Un-Nooh Reinforces Reputation As A Speed King With 72 Minute Demolition Of Hendry

Seven-time world champion Hendry was blown off the table in his first-round match at the UK Championship
16:25, 25 Nov 2021

Stephen Hendry got a brief moment of déjà vu during his first-round match at the UK Championship – but the moment didn’t last long. The seven-time world champion was blown off the table 6-1 in just 72 minutes by Thailand speedster Thepchaiya Un-Nooh, who deservedly rejoices in the reputation of being snooker’s fastest and most fluent exponent. 

Un-Nooh rattled in a record-equalling five century breaks plus two more breaks of over 50, outscoring the Scot by 715 points to 65 and averaging just 14 seconds per shot throughout the contest at York’s Barbican. 

Hendry, still waiting for his comeback to catch fire, admitted that he ended up just sitting silently applauding Un-Nooh after being given a quickfire lesson. And the experience reminded Hendry of another rival from the early years of his career – Malta’s Tony Drago, often considered the fastest player of all time. And even there the 52-year-old thinks the Thai could have the edge. 

Hendry said: “When someone is playing that well there isn’t really a whole lot you can do. You just sit and applaud. I told him at the end he is a fantastic snooker player, he really is. He plays beautifully. Someone told me he is fighting for his place on the tour, which I find absolutely bizarre.

“I just sat and admired him all night. I was lucky to get one, he got a break of 59 in that one too.   

“It was an absolute clinic in break-building. There are similarities to Tony Drago from a few years back. I think he has more touch than Tony, though both are ultra-talented and play at the same very fast speed. These tables are so difficult to play on if you don’t play on them often as I don’t, because the cloths are so slick. His touch was just impeccable.” 

World Snooker started to publish the average shot times of all professional tour players a few years ago, with a couple of motives behind the move. One was to create stories and interest – there is always an easy piece to write or TV/radio feature to be had on who is the quickest, and indeed who is the tardiest snail of the circuit. 

And a glance at the top of the leaderboard in those same last few seasons has usually thrown up the same names – Ronnie O’Sullivan, Un-Nooh, Jack Lisowski, Zhao Xintong and this term Hammad Miah, with Rob Milkins often not too far away.

ASTs for both the season and the tournament in progress can be found on the official website and as at Thursday lunchtime O’Sullivan, following his 6-3 win over Michael White in York, was the fastest player of the season at 16.87 secs a shot.  
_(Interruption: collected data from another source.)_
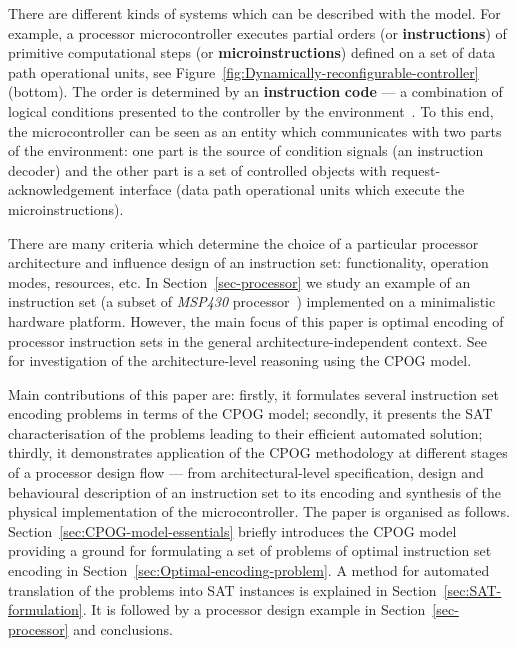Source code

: There are different kinds of systems which can be described with the
model. For example, a processor microcontroller executes partial orders
(or \textbf{instructions}) of primitive computational steps (or \textbf{microinstructions})
defined on a set of data path operational units, see Figure~\ref{fig:Dynamically-reconfigurable-controller}
(bottom). The order is determined by an \textbf{instruction}\textbf{\emph{
}}\textbf{code} --- a combination of logical conditions presented
to the controller by the environment~\cite{1994_de_micheli_book}.
To this end, the microcontroller can be seen as an entity which communicates
with two parts of the environment: one part is the source of condition
signals (an instruction decoder) and the other part is a set of controlled
objects with request-acknowledgement interface (data path operational
units which execute the microinstructions).

There are many criteria which determine the choice of a particular
processor architecture and influence design of an instruction set:
functionality, operation modes, resources, etc. In Section~\ref{sec-processor}
we study an example of an instruction set (a subset of \emph{MSP430}
processor~\cite{mspmanual}) implemented on a minimalistic hardware
platform. However, the main focus of this paper is optimal encoding
of processor instruction sets in the general architecture-independent
context. See~\cite{2011_mokhov_tr} for investigation of the architecture-level
reasoning using the CPOG model.

Main contributions of this paper are: firstly, it formulates several
instruction set encoding problems in terms of the CPOG model; secondly,
it presents the SAT characterisation of the problems leading to their
efficient automated solution; thirdly, it demonstrates application
of the CPOG methodology at different stages of a processor design
flow --- from architectural-level specification, design and behavioural
description of an instruction set to its encoding and synthesis of
the physical implementation of the microcontroller. The paper is organised
as follows. Section~\ref{sec:CPOG-model-essentials} briefly introduces
the CPOG model providing a ground for formulating a set of problems
of optimal instruction set encoding in Section~\ref{sec:Optimal-encoding-problem}.
A method for automated translation of the problems into SAT instances
is explained in Section~\ref{sec:SAT-formulation}. It is followed
by a processor design example in Section~\ref{sec-processor} and
conclusions.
Though other players have occasionally contributed to feats of speed on the green baize, the vast majority of related records are still held by Drago and O’Sullivan. 

The man from Malta, whose lapses in concentration and occasional suspect temperament prevented him from winning more and translating an incredible natural talent into serious silverware, still holds the game’s fastest frame, winning 62-0 in just three minutes at the 1988 International against Danny Fowler. 
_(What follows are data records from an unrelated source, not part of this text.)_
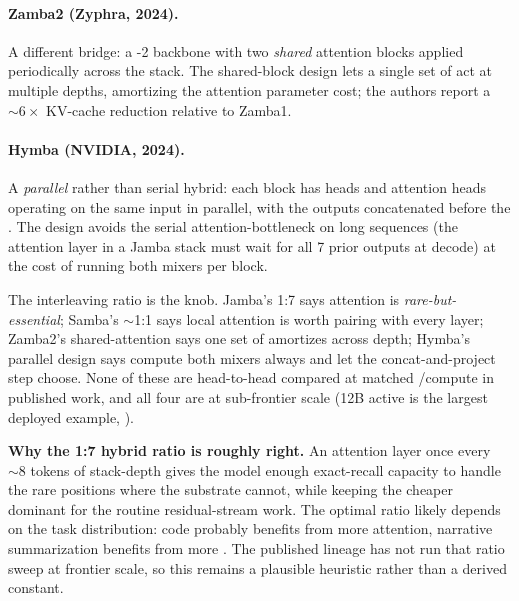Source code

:\paragraph{Zamba2 (Zyphra, 2024).}
A different bridge: a -2 backbone with two \emph{shared}
attention blocks applied periodically across the stack. The shared-block
design lets a single set of  act at multiple depths,
amortizing the attention parameter cost; the authors report a
$\sim 6\times$ KV-cache reduction relative to Zamba1.

\paragraph{Hymba (NVIDIA, 2024).}
A \emph{parallel} rather than serial hybrid: each block has  heads
and attention heads operating on the same input in parallel, with the
outputs concatenated before the . The design avoids the serial
attention-bottleneck on long sequences (the attention layer in a Jamba
stack must wait for all 7 prior  outputs at decode) at the cost of
running both mixers per block.

The interleaving ratio is the  knob. Jamba's 1:7 says attention is
\emph{rare-but-essential}; Samba's $\sim$1:1 says local attention is
worth pairing with every  layer; Zamba2's shared-attention says one
set of  amortizes across depth; Hymba's parallel design
says compute both mixers always and let the concat-and-project step
choose. None of these are head-to-head compared at matched
/compute in published work, and all four are at sub-frontier
scale (12B active is the largest deployed example,
\citet{lieber2024-jamba}).

\begin{speculation}
\textbf{Why the 1:7 hybrid ratio is roughly right.} An attention layer
once every $\sim 8$ tokens of stack-depth gives the model enough
exact-recall capacity to handle the rare positions where the 
substrate cannot, while keeping the cheaper  dominant for the
routine residual-stream work. The optimal ratio likely depends on the
task distribution: code probably benefits from more attention,
narrative summarization benefits from more . The published lineage
has not run that ratio sweep at frontier scale, so this remains a
plausible heuristic rather than a derived constant.
\end{speculation}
To that can be added the fastest century break made in not much longer, three minutes and 31 seconds against John Higgins at the 1996 UK Championship. Though the statistics were not recorded as religiously as now, Drago regularly used to average somewhere between 11 and 14 seconds a shot. 

That took him also to a record for the fastest ever best-of-nine frames match, a 5-0 win over Sean Lanigan at the Strachan Challenge in only 34 minutes – and also the fastest best-of-17 match, a 9-0 victory over Joe O’Boye at the 1990 UK Championship. 

And Drago also took part in another match yielding a speed record against the man who would soon start raising the bar himself – none other than the Rocket. Their best-of-25 frame clash at the Crucible in 1996 took just two hours and 47 minutes, a new low mark for a contest of that length averaging nine minutes a frame throughout. 

Perhaps O’Sullivan’s most famous record is his fastest ever 147 maximum break, made against Mick Price at the Betfred World Championship in 1997. It was already pretty quick at five minutes and 20 seconds, the time that stood for more than two decades. But even that was revised down recently to five minutes and just eight seconds.

Ronnie O'Sullivan
Ronnie O'Sullivan

O’Sullivan, who turns 46 on the last day of the 2021 UK Championship, also has the fastest best-of-11 match time of just 53 minutes against Dominic Dale at the 2006 Northern Ireland Trophy. And just last year in 2020 he thrashed Un-Nooh 10-1 in only 108 minutes to set a new record for the fastest ever Crucible match, or any match of that length – averaging 14 seconds per shot. 

O’Sullivan of course, unlike some of the other players mentioned here like Drago and Lisowski, has somehow managed to combine the effortless speed, fluency, rhythm and entertainment with a trophy collection that would comfortably fill a double garage. Therein lies the challenge for ‘Jackpot’ Lisowski and Zhao in the years ahead.